Doa Bersama Warnai Peringatan HUT ke-80 TNI, Wujud Syukur dan Kebersamaan Prajurit di Gorontalo

oleh -650 Dilihat

Gorontalo, 4 Oktober 2025 – Gereja Oikumene Korem 133/Nani Wartabone tampak berbeda. Sejak pukul 09.00 Wita, langkah para prajurit berseragam rapi mulai memenuhi rumah ibadah itu. Mereka hadir untuk bersyukur dan berdoa memperingati Hari Ulang Tahun ke-80 Tentara Nasional Indonesia.

Ibadah di mulai pukul 09.15 Wita di pimpin Pendeta Felni Oko Polinga, S.Th. Suaranya lembut namun tegas mengajak jemaat merenungkan makna pengabdian seorang prajurit. Menurutnya, keberanian sejati lahir dari ketulusan hati dalam melayani rakyat dan menjaga kedamaian.

“Setiap langkah pengabdian yang berlandaskan kasih akan membawa kedamaian,” ucapnya dalam khotbah yang menumbuhkan keheningan dan kekhusyukan. Para prajurit mendengarkan dengan penuh perhatian, seolah merenungi perjalanan panjang pengabdian mereka.

Kegiatan doa bersama diikuti prajurit dari berbagai satuan, mulai Korem 133/Nani Wartabone hingga Kodim 1315 dan 1304. Mereka duduk berdampingan tanpa sekat pangkat maupun jabatan. Suasana persaudaraan terasa kuat menyatukan seluruh peserta dalam satu semangat kebersamaan.

Lagu-lagu pujian mengalun lembut memenuhi ruangan. Tangan-tangan yang biasa menggenggam senjata kini terangkat dalam doa, memohon kekuatan dan kebijaksanaan bagi TNI. Wajah-wajah haru memperlihatkan ketulusan iman dalam pengabdian kepada negara.

Acara berjalan tertib dan penuh makna, dimulai dari sambutan pembuka hingga doa penutup. Setelah ibadah, para peserta saling bersalaman dan berfoto bersama sebagai simbol persatuan antar satuan. Semua meninggalkan gereja dengan perasaan damai dan syukur mendalam.

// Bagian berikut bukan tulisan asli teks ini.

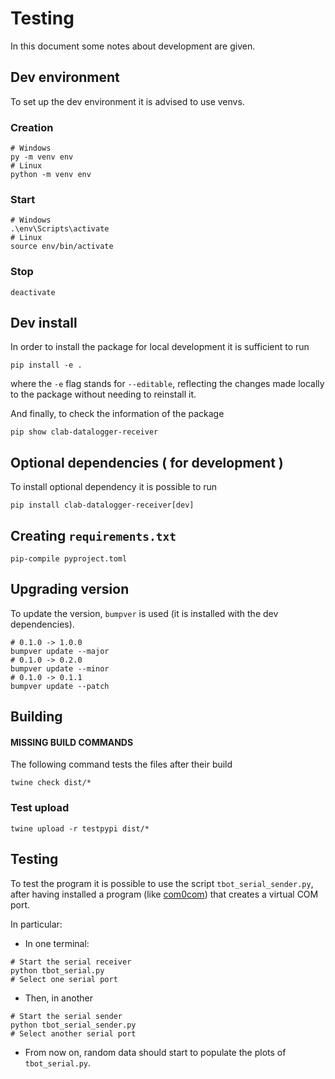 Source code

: # Testing

In this document some notes about development are given.

## Dev environment

To set up the dev environment it is advised to use venvs.

### Creation

```console
# Windows
py -m venv env
# Linux
python -m venv env

```

### Start

```console
# Windows
.\env\Scripts\activate
# Linux
source env/bin/activate
```
### Stop

```console
deactivate
```

## Dev install

In order to install the package for local development it is sufficient to run

```console
pip install -e .
```

where the `-e` flag stands for `--editable`,
reflecting the changes made locally to the package
without needing to reinstall it.

And finally, to check the information of the package

```console
pip show clab-datalogger-receiver 
```

## Optional dependencies ( for development )

To install optional dependency it is possible to run

```console
pip install clab-datalogger-receiver[dev]
```

## Creating `requirements.txt`

```console
pip-compile pyproject.toml
```

## Upgrading version

To update the version, `bumpver` is used 
(it is installed with the dev dependencies).

```console
# 0.1.0 -> 1.0.0
bumpver update --major
# 0.1.0 -> 0.2.0
bumpver update --minor
# 0.1.0 -> 0.1.1
bumpver update --patch
```

## Building

#### MISSING BUILD COMMANDS

The following command tests the files after their build

```console
twine check dist/*
```

### Test upload

```console
twine upload -r testpypi dist/*
```

## Testing

To test the program it is possible to use the script `tbot_serial_sender.py`,
after having installed a program (like [com0com](https://com0com.sourceforge.net/)) that creates a virtual COM port.

In particular:

- In one terminal:
```console
# Start the serial receiver
python tbot_serial.py
# Select one serial port
```

- Then, in another
```console
# Start the serial sender
python tbot_serial_sender.py
# Select another serial port
```

- From now on, random data should start to populate the plots of `tbot_serial.py`.

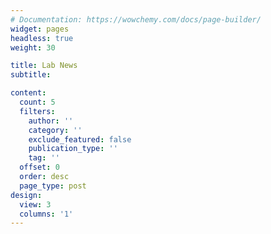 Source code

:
 ```yaml
---
# Documentation: https://wowchemy.com/docs/page-builder/
widget: pages
headless: true
weight: 30

title: Lab News
subtitle:

content:
  count: 5
  filters:
    author: ''
    category: ''
    exclude_featured: false
    publication_type: ''
    tag: ''
  offset: 0
  order: desc
  page_type: post
design:
  view: 3
  columns: '1'
---
```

Dalam pesannya, Pendeta Felni menegaskan kekuatan TNI bukan pada senjata, melainkan pada iman dan moralitas. Pukul 10.10 Wita kegiatan berakhir, namun semangat kebersamaan tetap terasa. Hari itu menjadi pengingat bahwa di balik ketegasan prajurit, tersimpan hati yang tulus mencintai bangsa dan rakyatnya.